The Freudian explanation by a character otherwise irrelevant to the plot is the clearest example of mansplaining to any female viewer out there. The shock that Anthony Perkins’ boy-next-door turned out to be a cross-dressing serial murderer is completely unexpected, making the final attempted murder of Marion’s sister, Lila, still more terrifying. We are given a peek into the mysteries of Norman’s life and his relationship with his mother as he attempts to murder Lila dressed in his mother’s clothes.
Instead of leaving us to contemplate the complexities of Norman’s character and his maternal complex, Hitchcock opts to have a smug psychiatrist explain it all away. The theory so brazenly presented by Dr Richmond (Simon Oakland), who is only introduced at the end of the film, tells us precisely why Norman’s unhealthy relationship with his mother led him to murder. Bates’ closing internal monologue then becomes not frightening or climactic, but simply an image of someone suffering from mental illness.

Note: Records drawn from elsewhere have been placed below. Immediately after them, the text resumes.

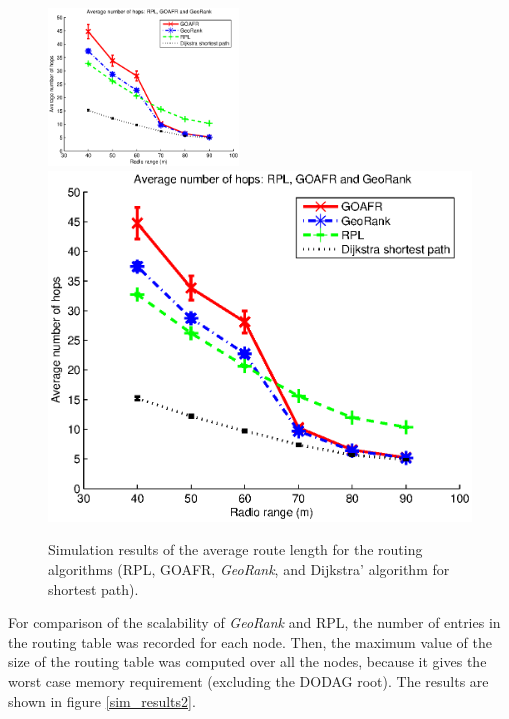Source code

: \documentclass[final,authoryear,3p,twocolumn]{elsarticle}
\begin{document}
\begin{figure}
\centering
\ifdefined\TWOCOL
\includegraphics[width=0.45\textwidth]{figures/hops_range.eps}
\else
\includegraphics[width=1\textwidth]{figures/hops_range.eps}
\fi
\caption{Simulation results of the average route length for the routing algorithms (RPL, GOAFR, \textit{GeoRank}, and Dijkstra' algorithm for shortest path).}
\label{sim_results}
\end{figure}

For comparison of the scalability of \textit{GeoRank} and RPL, the number of entries in the routing table was recorded for each node. Then, the maximum value of the size of the routing table was computed over all the nodes, because it gives the worst case memory requirement (excluding the DODAG root). The results are shown in figure \ref{sim_results2}.
\end{document}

According to professor Ian Banks, “The way the legacy of parents ensnares and entraps children is one of the recurrent themes in the film.” There are tidbits of information which demonstrate the Freudian complexes that the film will go on to explore, such as Marion wanting to turn her mother’s picture to the wall while having sex with Sam, or Mr Cassidy’s talk of his daughter (whom he refers to as his ‘baby’). These subtleties help the viewer pick up clues of Bates’ oedipal relationship with his mother in a way that is neither patronising nor over-explained.
There was an increasing interest in Freud in American Cinema in the late 1940s and early ’50s, and many of Hitchcock’s films, such as Spellbound, Vertigo and Rear Window, are filled with Freudian theories. Although modern viewers are more used to these complex theories appearing on screen, even a contemporary audience does not require a detailed explanation behind Bates’ motivation.
This makes the superimposed image of Bates’ mother’s skull on his face not mysterious or scary but instead somewhat obvious, as the psychiatrist has just explained: “In Norman’s case, the battle is over… and the dominant personality has won.”